Further adventures with hosted Git, Drone, and Haproxy on a tiny VPS environment (now in Ubuntu 19)


It was time. An overdue SSL encryption layer and an unavailable storage volume put me deep into an upgrade of my over-engineered cheapskate server infrastructure. Here's some notes from the ride, and how my decisions held up over time.

VPS Environment

Then: Digital Ocean

Now: Digital Ocean is still great! They've doubled the RAM and added an extra 5GB on their smallest droplet, which is still priced the same. I've also moved all my DNS hosting fully to their stack - it's nice to be consolidated.

Notes: Digital Ocean doesn't offer their full range of services across the board. I was interested in an additional storage volume for an upcoming project, but it wasn't available on the datacenter I'd selected years ago. This problem helped drive the need for the environment upgrade. Know before you go: https://www.digitalocean.com/docs/platform/availability-matrix/

Verdict: Win.

Git Hosting

Then: Gogs, a superb lightweight client with (apparently?) one maintainer.

Now: Gitea, a fork of Gogs to encourage community development. They've got a great contribution model, recent contributions, improved file structure, and faster issue resolutions - while still fast, lightweight, and free.

Notes: An interesting problem arose during this switch: first, I had started backing the Git clients using Redis. Unfortunately, for such tiny instances, an in-memory database quickly hit the wall - and Linux starts killing processes to free memory. Postgres became the backing data store.

Verdict: Win.

Load Balancing

Then: HAProxy.

Now: HAProxy. Hard to go wrong with the classics.

Verdict: Win.

SSL Encryption

Then: Nothing.

Now: Certbot, with an interesting HAProxy strategy: https://serversforhackers.com/c/letsencrypt-with-haproxy.

Verdict: Win.

Continuous Deployment

Then: Drone 0.4, lightweight, with Gogs

Now: Drone 1.0. Still lightweight, and recommended Gitea support - but configuration was a pain. The debug logs can be pretty miserable (I swear, if I see one more invalid character '<' looking for beginning of value...) and the use of Docker means lots of environments to keep straight.

Notes: Be sure to turn on logging for the Drone Docker container. You must install a runner. Make sure your RPC keys match. Turn on debugging in the runner. Keep a straitjacket nearby. Lead dev is nice enough though, and seems very communicative, so +1 there.
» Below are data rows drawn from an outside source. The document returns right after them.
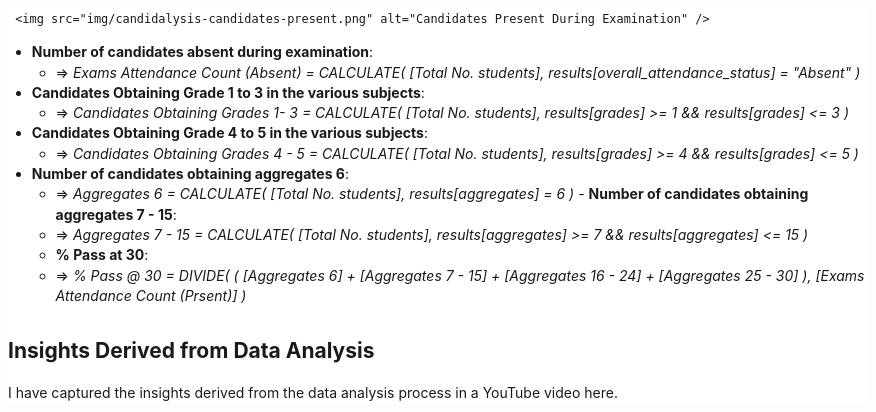      <img src="img/candidalysis-candidates-present.png" alt="Candidates Present During Examination" />
  - **Number of candidates absent during examination**:
     - => *Exams Attendance Count (Absent) = 
      CALCULATE(
          [Total No. students],
          results[overall_attendance_status] = "Absent"
      )*
  - **Candidates Obtaining Grade 1 to 3 in the various subjects**:
      - => *Candidates Obtaining Grades 1- 3 = 
      CALCULATE(
          [Total No. students], 
          results[grades] >= 1 && results[grades] <= 3
      )*
   - **Candidates Obtaining Grade 4 to 5 in the various subjects**:
      - => *Candidates Obtaining Grades 4 - 5 = 
      CALCULATE(
          [Total No. students], 
          results[grades] >= 4 && results[grades] <= 5
      )*
   - **Number of candidates obtaining aggregates 6**:
       - => *Aggregates 6 = 
      CALCULATE(
          [Total No. students], 
          results[aggregates] = 6
      )*
    - **Number of candidates obtaining aggregates 7 - 15**:
       - => *Aggregates 7 - 15 = 
      CALCULATE(
          [Total No. students], 
          results[aggregates] >= 7 && results[aggregates] <= 15
      )*
      - **% Pass at 30**:
       - => *% Pass @ 30 = 
        DIVIDE(
            (
                [Aggregates 6] + 
                [Aggregates 7 - 15] +
                [Aggregates 16 - 24] +
                [Aggregates 25 - 30]
            ),
            [Exams Attendance Count (Prsent)]
        )*
## Insights Derived from Data Analysis
I have captured the insights derived from the data analysis process in a YouTube video here.
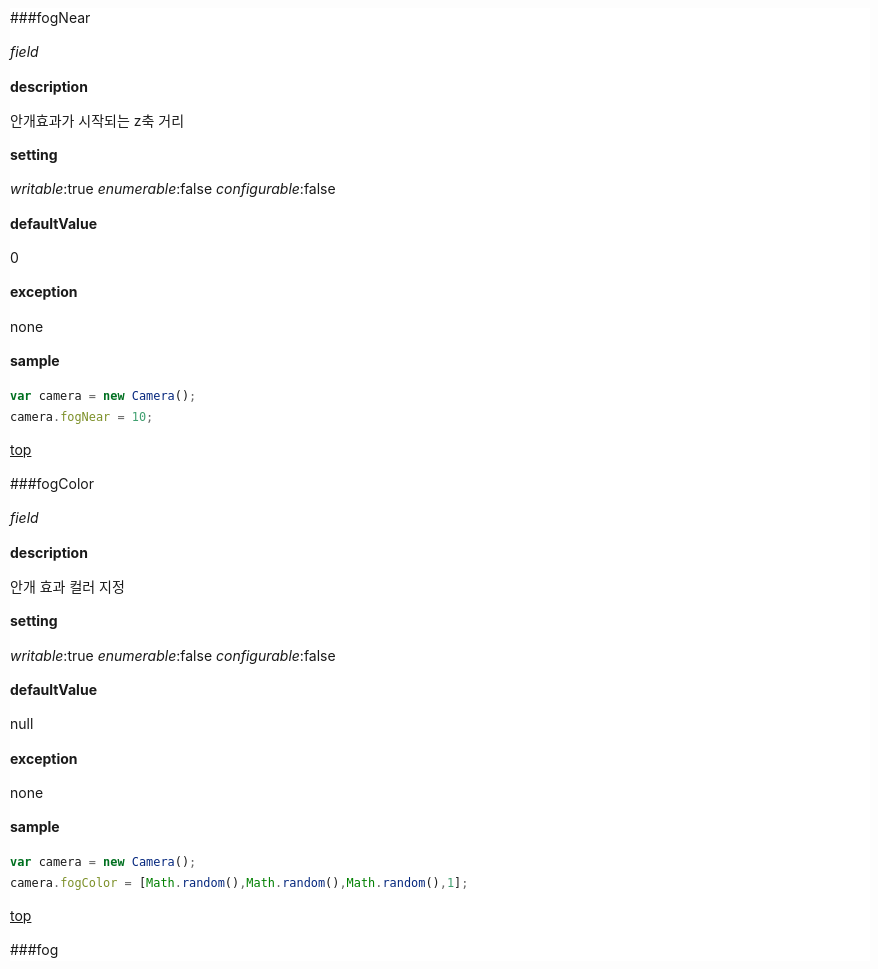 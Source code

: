 <a name="fogNear"></a>
###fogNear

_field_


**description**

안개효과가 시작되는 z축 거리

**setting**

*writable*:true *enumerable*:false *configurable*:false

**defaultValue**

0

**exception**

none

**sample**

```javascript
var camera = new Camera();
camera.fogNear = 10;
```

[top](#)

<a name="fogColor"></a>
###fogColor

_field_


**description**

안개 효과 컬러 지정

**setting**

*writable*:true *enumerable*:false *configurable*:false

**defaultValue**

null

**exception**

none

**sample**

```javascript
var camera = new Camera();
camera.fogColor = [Math.random(),Math.random(),Math.random(),1];
```

[top](#)

<a name="fog"></a>
###fog

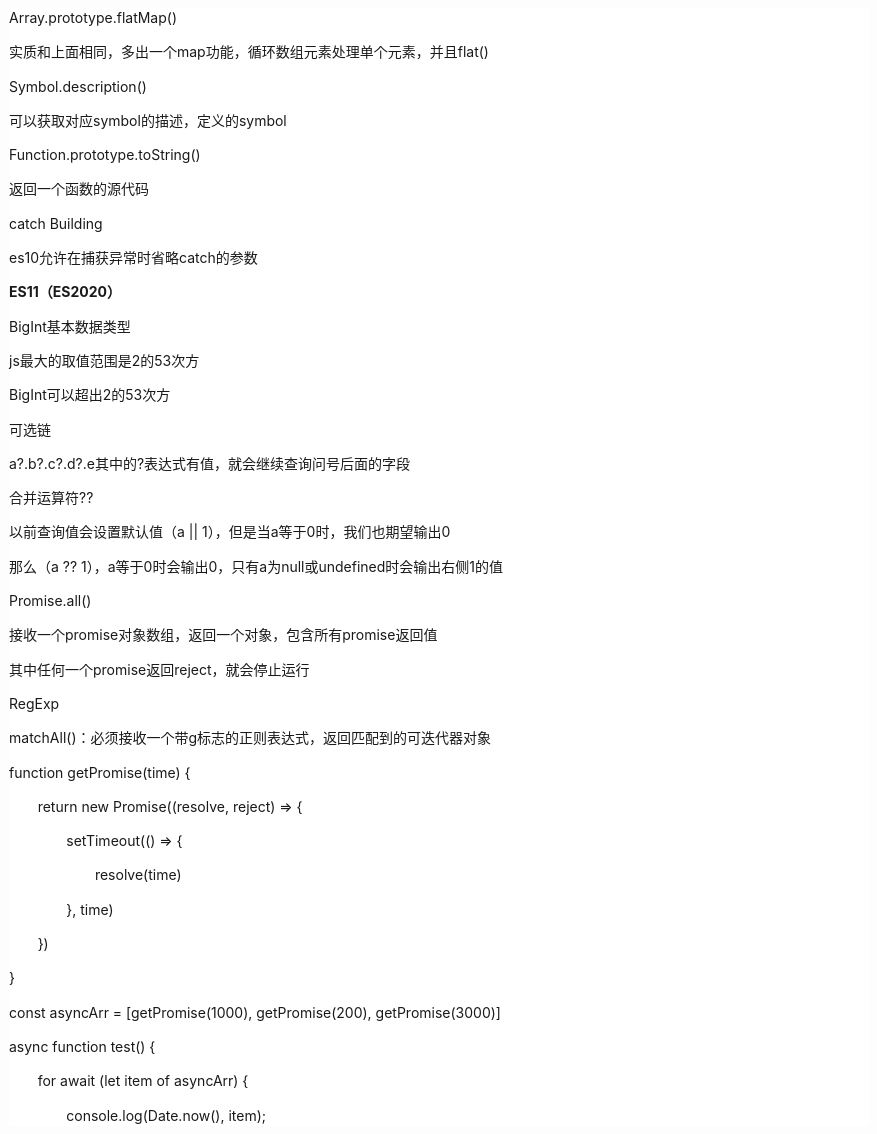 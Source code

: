 Array.prototype.flatMap()

实质和上面相同，多出一个map功能，循环数组元素处理单个元素，并且flat()

Symbol.description()

可以获取对应symbol的描述，定义的symbol

Function.prototype.toString()

返回一个函数的源代码

catch Building

es10允许在捕获异常时省略catch的参数

**ES11（ES2020）**

BigInt基本数据类型

js最大的取值范围是2的53次方

BigInt可以超出2的53次方

可选链

a?.b?.c?.d?.e其中的?表达式有值，就会继续查询问号后面的字段

合并运算符??

以前查询值会设置默认值（a || 1），但是当a等于0时，我们也期望输出0

那么（a ?? 1），a等于0时会输出0，只有a为null或undefined时会输出右侧1的值

Promise.all()

接收一个promise对象数组，返回一个对象，包含所有promise返回值

其中任何一个promise返回reject，就会停止运行

RegExp

matchAll()：必须接收一个带g标志的正则表达式，返回匹配到的可迭代器对象

function getPromise(time) {

`    `return new Promise((resolve, reject) => {

`        `setTimeout(() => {

`            `resolve(time)

`        `}, time)

`    `})

}

const asyncArr = [getPromise(1000), getPromise(200), getPromise(3000)]

async function test() {

`    `for await (let item of asyncArr) {

`        `console.log(Date.now(), item);


  [sy]: "kk"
Verdict: Loss. This was no fun to set up, a real character builder. I ended up persevering mostly because I already had it set up before, but in the end, it really took the enjoyment out of overengineering stuff.

Closing Thoughs

We end our story here, with 4 wins and 1 loss - ye who seek the lands of inexpensive, lightweight server infrastructure, venture forth in confidence!